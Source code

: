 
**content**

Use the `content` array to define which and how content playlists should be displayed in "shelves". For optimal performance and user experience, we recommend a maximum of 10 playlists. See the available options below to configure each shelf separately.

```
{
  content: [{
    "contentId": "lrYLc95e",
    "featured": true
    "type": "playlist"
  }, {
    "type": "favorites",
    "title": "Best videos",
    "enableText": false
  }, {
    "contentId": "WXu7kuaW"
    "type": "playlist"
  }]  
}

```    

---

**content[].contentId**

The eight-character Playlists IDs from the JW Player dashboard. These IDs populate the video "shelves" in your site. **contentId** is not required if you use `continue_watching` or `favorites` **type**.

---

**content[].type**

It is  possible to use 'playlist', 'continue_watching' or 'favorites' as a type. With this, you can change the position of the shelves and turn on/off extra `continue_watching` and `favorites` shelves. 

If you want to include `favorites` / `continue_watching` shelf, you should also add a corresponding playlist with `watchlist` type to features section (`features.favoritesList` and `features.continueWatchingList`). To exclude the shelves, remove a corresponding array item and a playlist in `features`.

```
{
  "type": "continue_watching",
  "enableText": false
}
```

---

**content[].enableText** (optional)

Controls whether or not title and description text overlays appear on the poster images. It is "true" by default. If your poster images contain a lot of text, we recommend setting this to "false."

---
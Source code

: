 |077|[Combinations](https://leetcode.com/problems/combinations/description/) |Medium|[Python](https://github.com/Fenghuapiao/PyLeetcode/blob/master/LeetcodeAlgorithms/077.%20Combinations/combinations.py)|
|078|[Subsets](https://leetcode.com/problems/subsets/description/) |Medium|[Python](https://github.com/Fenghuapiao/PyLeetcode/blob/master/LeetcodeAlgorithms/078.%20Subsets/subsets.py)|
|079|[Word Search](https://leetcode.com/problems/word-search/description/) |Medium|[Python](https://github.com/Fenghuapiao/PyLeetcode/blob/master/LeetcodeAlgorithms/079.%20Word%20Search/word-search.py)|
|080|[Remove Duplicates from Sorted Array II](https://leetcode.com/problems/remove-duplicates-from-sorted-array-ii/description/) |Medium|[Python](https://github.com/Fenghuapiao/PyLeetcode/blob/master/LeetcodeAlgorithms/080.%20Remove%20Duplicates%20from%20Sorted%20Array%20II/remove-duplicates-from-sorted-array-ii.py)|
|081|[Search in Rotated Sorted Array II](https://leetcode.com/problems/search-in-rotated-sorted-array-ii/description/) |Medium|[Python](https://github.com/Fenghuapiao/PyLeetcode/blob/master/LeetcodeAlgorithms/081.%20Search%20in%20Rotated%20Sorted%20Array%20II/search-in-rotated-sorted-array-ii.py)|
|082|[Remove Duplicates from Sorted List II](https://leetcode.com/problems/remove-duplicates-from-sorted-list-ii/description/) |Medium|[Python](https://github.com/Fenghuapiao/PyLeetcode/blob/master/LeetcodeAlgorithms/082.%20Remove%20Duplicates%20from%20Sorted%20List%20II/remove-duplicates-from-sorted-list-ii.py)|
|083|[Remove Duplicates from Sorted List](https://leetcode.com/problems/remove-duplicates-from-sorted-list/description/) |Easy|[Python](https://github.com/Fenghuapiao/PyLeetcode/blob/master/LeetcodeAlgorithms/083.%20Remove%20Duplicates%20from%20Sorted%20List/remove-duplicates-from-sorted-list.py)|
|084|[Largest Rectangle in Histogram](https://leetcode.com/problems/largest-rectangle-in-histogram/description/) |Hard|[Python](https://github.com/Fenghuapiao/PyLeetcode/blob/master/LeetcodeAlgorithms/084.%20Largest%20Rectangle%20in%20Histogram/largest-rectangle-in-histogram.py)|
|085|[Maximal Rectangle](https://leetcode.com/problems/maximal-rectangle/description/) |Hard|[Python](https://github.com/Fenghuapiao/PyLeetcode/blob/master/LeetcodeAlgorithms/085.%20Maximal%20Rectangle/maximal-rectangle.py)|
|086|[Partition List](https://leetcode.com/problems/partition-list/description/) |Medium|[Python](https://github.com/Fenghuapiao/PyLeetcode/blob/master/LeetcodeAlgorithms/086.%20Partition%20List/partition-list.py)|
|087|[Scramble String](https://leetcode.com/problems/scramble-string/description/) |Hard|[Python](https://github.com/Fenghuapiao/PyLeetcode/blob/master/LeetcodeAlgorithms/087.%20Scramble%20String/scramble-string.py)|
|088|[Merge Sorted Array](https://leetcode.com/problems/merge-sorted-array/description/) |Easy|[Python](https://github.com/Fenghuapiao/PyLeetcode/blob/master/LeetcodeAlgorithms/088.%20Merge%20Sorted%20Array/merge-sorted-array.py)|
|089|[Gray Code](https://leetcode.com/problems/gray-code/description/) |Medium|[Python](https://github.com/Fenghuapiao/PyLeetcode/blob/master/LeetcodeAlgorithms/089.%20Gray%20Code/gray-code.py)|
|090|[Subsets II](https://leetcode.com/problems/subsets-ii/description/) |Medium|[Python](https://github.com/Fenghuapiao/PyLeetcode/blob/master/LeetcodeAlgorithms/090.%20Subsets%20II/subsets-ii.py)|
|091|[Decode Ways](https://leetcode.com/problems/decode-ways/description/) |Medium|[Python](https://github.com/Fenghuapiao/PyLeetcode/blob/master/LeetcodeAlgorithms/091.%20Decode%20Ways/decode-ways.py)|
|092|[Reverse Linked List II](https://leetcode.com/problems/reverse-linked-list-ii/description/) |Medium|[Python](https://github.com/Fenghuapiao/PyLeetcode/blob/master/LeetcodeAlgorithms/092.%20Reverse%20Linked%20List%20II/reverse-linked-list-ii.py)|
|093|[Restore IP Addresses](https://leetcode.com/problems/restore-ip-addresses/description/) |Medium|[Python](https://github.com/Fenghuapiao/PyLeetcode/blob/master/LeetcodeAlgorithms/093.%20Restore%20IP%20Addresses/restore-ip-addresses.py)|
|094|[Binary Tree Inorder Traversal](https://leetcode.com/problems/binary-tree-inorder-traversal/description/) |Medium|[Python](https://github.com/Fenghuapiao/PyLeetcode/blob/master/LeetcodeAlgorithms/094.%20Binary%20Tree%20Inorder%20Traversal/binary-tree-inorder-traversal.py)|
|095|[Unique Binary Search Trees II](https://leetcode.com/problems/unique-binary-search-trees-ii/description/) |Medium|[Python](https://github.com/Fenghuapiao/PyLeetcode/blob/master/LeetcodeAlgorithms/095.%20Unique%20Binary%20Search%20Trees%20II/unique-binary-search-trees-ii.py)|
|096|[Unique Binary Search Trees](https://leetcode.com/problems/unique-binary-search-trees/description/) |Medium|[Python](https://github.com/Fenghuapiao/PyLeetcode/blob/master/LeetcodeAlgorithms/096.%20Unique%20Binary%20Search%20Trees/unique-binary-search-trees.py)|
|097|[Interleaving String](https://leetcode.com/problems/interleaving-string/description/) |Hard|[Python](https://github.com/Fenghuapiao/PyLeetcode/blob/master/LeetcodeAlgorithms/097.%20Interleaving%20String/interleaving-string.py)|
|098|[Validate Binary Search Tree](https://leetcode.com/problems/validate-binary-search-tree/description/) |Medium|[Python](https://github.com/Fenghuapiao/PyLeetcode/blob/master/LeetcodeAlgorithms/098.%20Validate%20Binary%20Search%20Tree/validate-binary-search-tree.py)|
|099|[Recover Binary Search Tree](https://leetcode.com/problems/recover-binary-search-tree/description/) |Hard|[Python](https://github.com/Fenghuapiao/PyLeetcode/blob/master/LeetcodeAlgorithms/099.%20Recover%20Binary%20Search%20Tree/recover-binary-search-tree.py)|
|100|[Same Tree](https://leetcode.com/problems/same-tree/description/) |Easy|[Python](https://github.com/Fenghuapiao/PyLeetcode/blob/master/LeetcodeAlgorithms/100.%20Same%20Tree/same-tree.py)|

· · · · ·

Task prompt: Scan the material above for the string "this". Return each line where it occurs.

Finished task:
It is  possible to use 'playlist', 'continue_watching' or 'favorites' as a type. With this, you can change the position of the shelves and turn on/off extra `continue_watching` and `favorites` shelves. 
Controls whether or not title and description text overlays appear on the poster images. It is "true" by default. If your poster images contain a lot of text, we recommend setting this to "false."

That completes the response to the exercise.